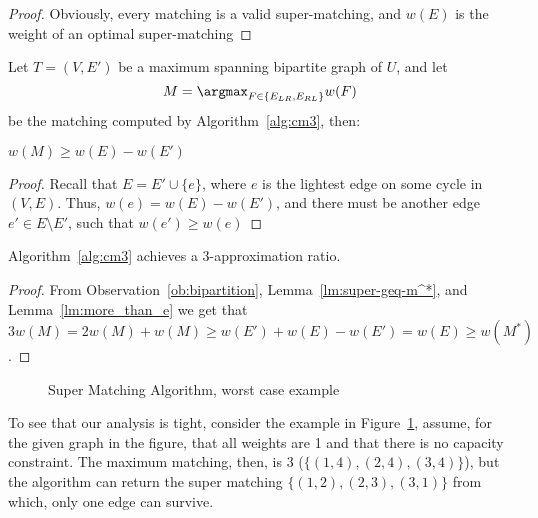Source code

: \begin{proof}
Obviously, every matching is a valid super-matching, 
and $w(E)$ is the weight of an optimal super-matching 
\end{proof}

Let $T = (V, E')$ be a maximum spanning bipartite graph of $U$,
and let 
$$M = \argmax_{F \in \{ E_{LR}, E_{RL} \}}{w(F)}$$
be the matching computed by Algorithm~\ref{alg:cm3}, then:

\begin{lemma}
\label{lm:more_than_e}
$w(M) \geq w(E) - w(E')$
\end{lemma}

\begin{proof}
Recall that $E = E' \cup \{e\}$, 
where $e$ is the lightest edge on some cycle in $(V, E)$. 
Thus, $w(e) = w(E) - w(E')$, 
and there must be another edge $e' \in E \setminus E'$, 
such that $w(e') \geq w(e)$
\end{proof}

\begin{theorem}
Algorithm~\ref{alg:cm3} achieves a 3-approximation ratio.
\end{theorem}

\begin{proof}
From Observation~\ref{ob:bipartition}, Lemma~\ref{lm:super-geq-m^*},
and Lemma~\ref{lm:more_than_e} we get that
$$3w(M) = 2w(M) + w(M) \geq w(E') + w(E) - w(E') = w(E) \geq w(M^*)$$.
\end{proof}

\begin{figure}
\centering

\caption{
\label{fig:3cm-tight-fig}
Super Matching Algorithm, worst case example
}
\end{figure}

To see that our analysis is tight, consider the example in Figure~\ref{fig:3cm-tight-fig},
assume, for the given graph in the figure, 
that all weights are 1 and that there is no capacity constraint.
The maximum matching, then, is 3 ($\{(1,4), (2,4), (3,4)\}$), 
but the algorithm can return the super matching $\{(1,2), (2,3), (3,1)\}$ from which, 
only one edge can survive.  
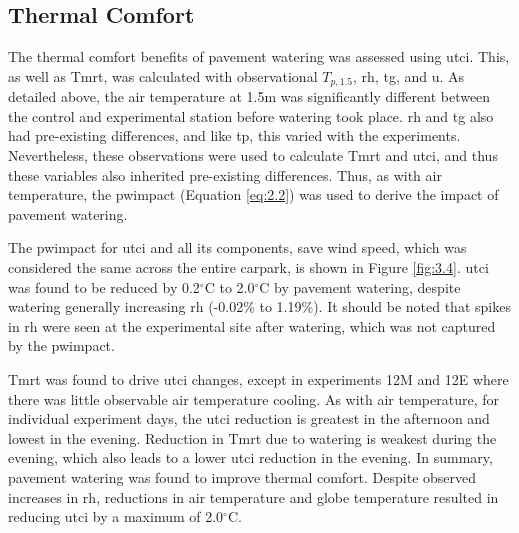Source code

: \documentclass[final,3p,times,authoryear]{elsarticle}
\begin{document}
\subsection{Thermal Comfort}\label{sec:discussion3.2}

The thermal comfort benefits of pavement watering was assessed using \gls{utci}. This, as well as \gls{Tmrt}, was calculated with observational $T_{p,1.5}$, \gls{rh}, \gls{tg}, and \gls{u}. As detailed above, the air temperature at 1.5m was significantly different between the control and experimental station before watering took place. \gls{rh} and \gls{tg} also had pre-existing differences, and like \gls{tp}, this varied with the experiments. Nevertheless, these observations were used to calculate \gls{Tmrt} and \gls{utci}, and thus these variables also inherited pre-existing differences. Thus, as with air temperature, the \gls{pwimpact} (Equation \ref{eq:2.2}) was used to derive the impact of pavement watering.

The \gls{pwimpact} for \gls{utci} and all its components, save wind speed, which was considered the same across the entire carpark, is shown in Figure \ref{fig:3.4}. \gls{utci} was found to be reduced by 0.2$^{\circ}$C to 2.0$^{\circ}$C by pavement watering, despite watering generally increasing \gls{rh} (-0.02\% to 1.19\%). It should be noted that spikes in \gls{rh} were seen at the experimental site after watering, which was not captured by the \gls{pwimpact}. 

\gls{Tmrt} was found to drive \gls{utci} changes, except in experiments 12M and 12E where there was little observable air temperature cooling. As with air temperature, for individual experiment days, the \gls{utci} reduction is greatest in the afternoon and lowest in the evening. Reduction in \gls{Tmrt} due to watering is weakest during the evening, which also leads to a lower \gls{utci} reduction in the evening. In summary, pavement watering was found to improve thermal comfort. Despite observed increases in \gls{rh}, reductions in air temperature and globe temperature resulted in reducing \gls{utci} by a maximum of 2.0$^{\circ}$C.
\end{document}
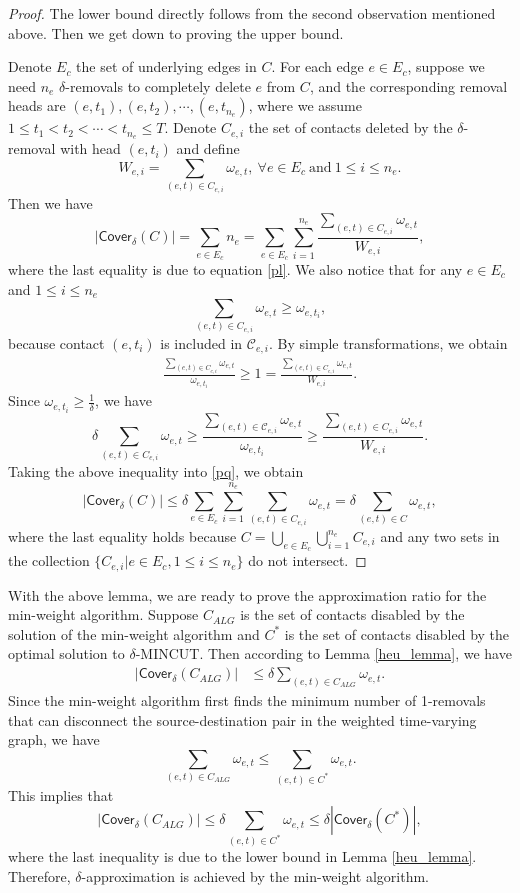 \documentclass[10pt, conference, letterpaper]{IEEEtran}
\begin{document}
\begin{proof}
The lower bound directly follows from the second observation mentioned above. Then we get down to proving the upper bound.

Denote $E_c$ the set of underlying edges in $C$. For each edge $e\in E_c$, suppose we need $n_e$ $\delta$-removals to completely delete $e$ from $C$, and the corresponding removal heads are $(e,t_1),(e,t_2),\cdots,(e,t_{n_e})$, where we assume $1\le t_1<t_2<\cdots<t_{n_e}\le T$. Denote $C_{e,i}$ the set of contacts deleted by the $\delta$-removal with head $(e,t_i)$ and define
\begin{equation}\label{pl}
W_{e,i}=\sum_{(e,t)\in C_{e,i}}\omega_{e,t},~\forall e\in E_c~\text{and}~1\le i\le n_e.
\end{equation}
Then we have
\begin{equation}\label{pq}
|\mathsf{Cover_{\delta}}(C)|=\sum_{e\in E_c}n_e=\sum_{e\in E_c}\sum_{i=1}^{n_e}\frac{\sum_{(e,t)\in C_{e,i}}\omega_{e,t}}{W_{e,i}},
\end{equation}
where the last equality is due to equation \eqref{pl}. We also notice that for any $e\in E_c$ and $1\le i\le n_e$
\[
\sum_{(e,t)\in C_{e,i}}\omega_{e,t}\ge \omega_{e,t_i},
\]
because contact $(e,t_i)$ is included in $\mathcal{C}_{e,i}$. By simple transformations, we obtain
\[
\begin{split}
\frac{\sum_{(e,t)\in C_{e,i}}\omega_{e,t}}{\omega_{e,t_i}}\ge 1=\frac{\sum_{ (e,t)\in C_{e,i}}\omega_{e,t}}{W_{e,i}}.
\end{split}
\]
Since $\omega_{e,t_i}\ge \frac{1}{\delta}$, we have
\[
\delta \sum_{(e,t)\in C_{e,i}}\omega_{e,t}\ge \frac{\sum_{(e,t)\in \mathcal{C}_{e,i}}\omega_{e,t}}{\omega_{e,t_i}} \ge \frac{\sum_{(e,t)\in C_{e,i}}\omega_{e,t}}{W_{e,i}}.
\]
Taking the above inequality into \eqref{pq}, we obtain
\[
|\mathsf{Cover_{\delta}}(C)|\le \delta \sum_{e\in E_c}\sum_{i=1}^{n_e}\sum_{(e,t)\in C_{e,i}}\omega_{e,t}=\delta\sum_{(e,t)\in C}\omega_{e,t},
\]
where the last equality holds because $C=\bigcup_{e\in E_c}\bigcup_{i=1}^{n_e}C_{e,i}$ and any two sets in the collection $\{C_{e,i}|e\in E_c, 1\le i\le n_e\}$ do not intersect.
\end{proof}

With the above lemma, we are ready to prove the approximation ratio for the min-weight algorithm. Suppose $C_{ALG}$ is the set of contacts disabled by the solution of the min-weight algorithm and $C^*$ is the set of contacts disabled by the optimal solution to $\delta$-MINCUT. Then according to Lemma \ref{heu_lemma}, we have
\[
\begin{split}
|\mathsf{Cover_{\delta}}(C_{ALG})|&\le \delta\sum_{(e,t)\in {C_{ALG}}}\omega_{e,t}.
\end{split}
\]
Since the min-weight algorithm first finds the minimum number of 1-removals that can disconnect the source-destination pair in the weighted time-varying graph, we have
\[
\sum_{(e,t)\in C_{ALG}}\omega_{e,t}\le  \sum_{(e,t)\in C^*}\omega_{e,t}.
\]
This implies that
\[
|\mathsf{Cover_{\delta}}(C_{ALG})| \le \delta \sum_{(e,t)\in C^*}\omega_{e,t}\le \delta|\mathsf{Cover_{\delta}}(C^*)|,
\]
where the last inequality is due to the lower bound in Lemma \ref{heu_lemma}. Therefore, $\delta$-approximation is achieved by the min-weight algorithm.
\end{document}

▶ _TASK PROMPT_: In the listing above, find the line containing "The thermal comfort" and the line containing "The lower bound directly", then output those two lines and everything between them exactly as written, without the images.

▶ _OUTPUT OF THE TASK_:
The thermal comfort benefits of pavement watering was assessed using \gls{utci}. This, as well as \gls{Tmrt}, was calculated with observational $T_{p,1.5}$, \gls{rh}, \gls{tg}, and \gls{u}. As detailed above, the air temperature at 1.5m was significantly different between the control and experimental station before watering took place. \gls{rh} and \gls{tg} also had pre-existing differences, and like \gls{tp}, this varied with the experiments. Nevertheless, these observations were used to calculate \gls{Tmrt} and \gls{utci}, and thus these variables also inherited pre-existing differences. Thus, as with air temperature, the \gls{pwimpact} (Equation \ref{eq:2.2}) was used to derive the impact of pavement watering.

The \gls{pwimpact} for \gls{utci} and all its components, save wind speed, which was considered the same across the entire carpark, is shown in Figure \ref{fig:3.4}. \gls{utci} was found to be reduced by 0.2$^{\circ}$C to 2.0$^{\circ}$C by pavement watering, despite watering generally increasing \gls{rh} (-0.02\% to 1.19\%). It should be noted that spikes in \gls{rh} were seen at the experimental site after watering, which was not captured by the \gls{pwimpact}. 

\gls{Tmrt} was found to drive \gls{utci} changes, except in experiments 12M and 12E where there was little observable air temperature cooling. As with air temperature, for individual experiment days, the \gls{utci} reduction is greatest in the afternoon and lowest in the evening. Reduction in \gls{Tmrt} due to watering is weakest during the evening, which also leads to a lower \gls{utci} reduction in the evening. In summary, pavement watering was found to improve thermal comfort. Despite observed increases in \gls{rh}, reductions in air temperature and globe temperature resulted in reducing \gls{utci} by a maximum of 2.0$^{\circ}$C.
\end{document}
 \documentclass[10pt, conference, letterpaper]{IEEEtran}
\begin{document}
\begin{proof}
The lower bound directly follows from the second observation mentioned above. Then we get down to proving the upper bound.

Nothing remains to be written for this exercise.